### What is required:
Some lines below hold "object". Pick them out and copy them.

### Available data:

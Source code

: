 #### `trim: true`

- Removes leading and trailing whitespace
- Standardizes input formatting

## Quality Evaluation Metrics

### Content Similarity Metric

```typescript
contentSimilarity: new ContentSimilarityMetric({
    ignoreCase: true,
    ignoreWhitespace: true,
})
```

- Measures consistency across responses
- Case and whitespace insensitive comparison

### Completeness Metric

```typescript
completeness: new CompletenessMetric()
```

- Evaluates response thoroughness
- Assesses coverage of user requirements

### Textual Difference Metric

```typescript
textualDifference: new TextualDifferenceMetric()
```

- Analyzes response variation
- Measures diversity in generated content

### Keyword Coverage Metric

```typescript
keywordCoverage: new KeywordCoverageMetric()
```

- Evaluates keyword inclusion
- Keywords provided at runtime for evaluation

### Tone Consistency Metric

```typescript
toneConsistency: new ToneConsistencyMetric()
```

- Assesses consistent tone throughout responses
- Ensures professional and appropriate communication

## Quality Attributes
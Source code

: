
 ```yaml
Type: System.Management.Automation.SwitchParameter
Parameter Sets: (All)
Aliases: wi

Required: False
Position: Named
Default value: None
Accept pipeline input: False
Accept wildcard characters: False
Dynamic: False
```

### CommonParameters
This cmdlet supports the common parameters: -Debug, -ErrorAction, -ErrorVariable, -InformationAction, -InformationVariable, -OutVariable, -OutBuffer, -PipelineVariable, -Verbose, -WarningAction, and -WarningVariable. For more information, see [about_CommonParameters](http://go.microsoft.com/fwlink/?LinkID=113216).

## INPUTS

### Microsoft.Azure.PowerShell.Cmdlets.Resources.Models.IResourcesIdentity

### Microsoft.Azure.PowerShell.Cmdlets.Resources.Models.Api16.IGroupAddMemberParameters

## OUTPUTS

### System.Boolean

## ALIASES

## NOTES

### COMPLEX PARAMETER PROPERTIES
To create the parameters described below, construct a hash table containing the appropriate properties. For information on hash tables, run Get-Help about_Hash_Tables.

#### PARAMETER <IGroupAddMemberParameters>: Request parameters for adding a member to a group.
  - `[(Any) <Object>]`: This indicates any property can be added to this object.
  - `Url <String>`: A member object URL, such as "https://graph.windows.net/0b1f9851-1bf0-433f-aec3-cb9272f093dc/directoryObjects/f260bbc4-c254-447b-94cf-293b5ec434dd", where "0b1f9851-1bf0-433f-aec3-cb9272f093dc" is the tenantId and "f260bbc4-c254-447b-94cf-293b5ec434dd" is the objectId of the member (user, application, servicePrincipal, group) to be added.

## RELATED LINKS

### Expected answer:
  - `[(Any) <Object>]`: This indicates any property can be added to this object.
  - `Url <String>`: A member object URL, such as "https://graph.windows.net/0b1f9851-1bf0-433f-aec3-cb9272f093dc/directoryObjects/f260bbc4-c254-447b-94cf-293b5ec434dd", where "0b1f9851-1bf0-433f-aec3-cb9272f093dc" is the tenantId and "f260bbc4-c254-447b-94cf-293b5ec434dd" is the objectId of the member (user, application, servicePrincipal, group) to be added.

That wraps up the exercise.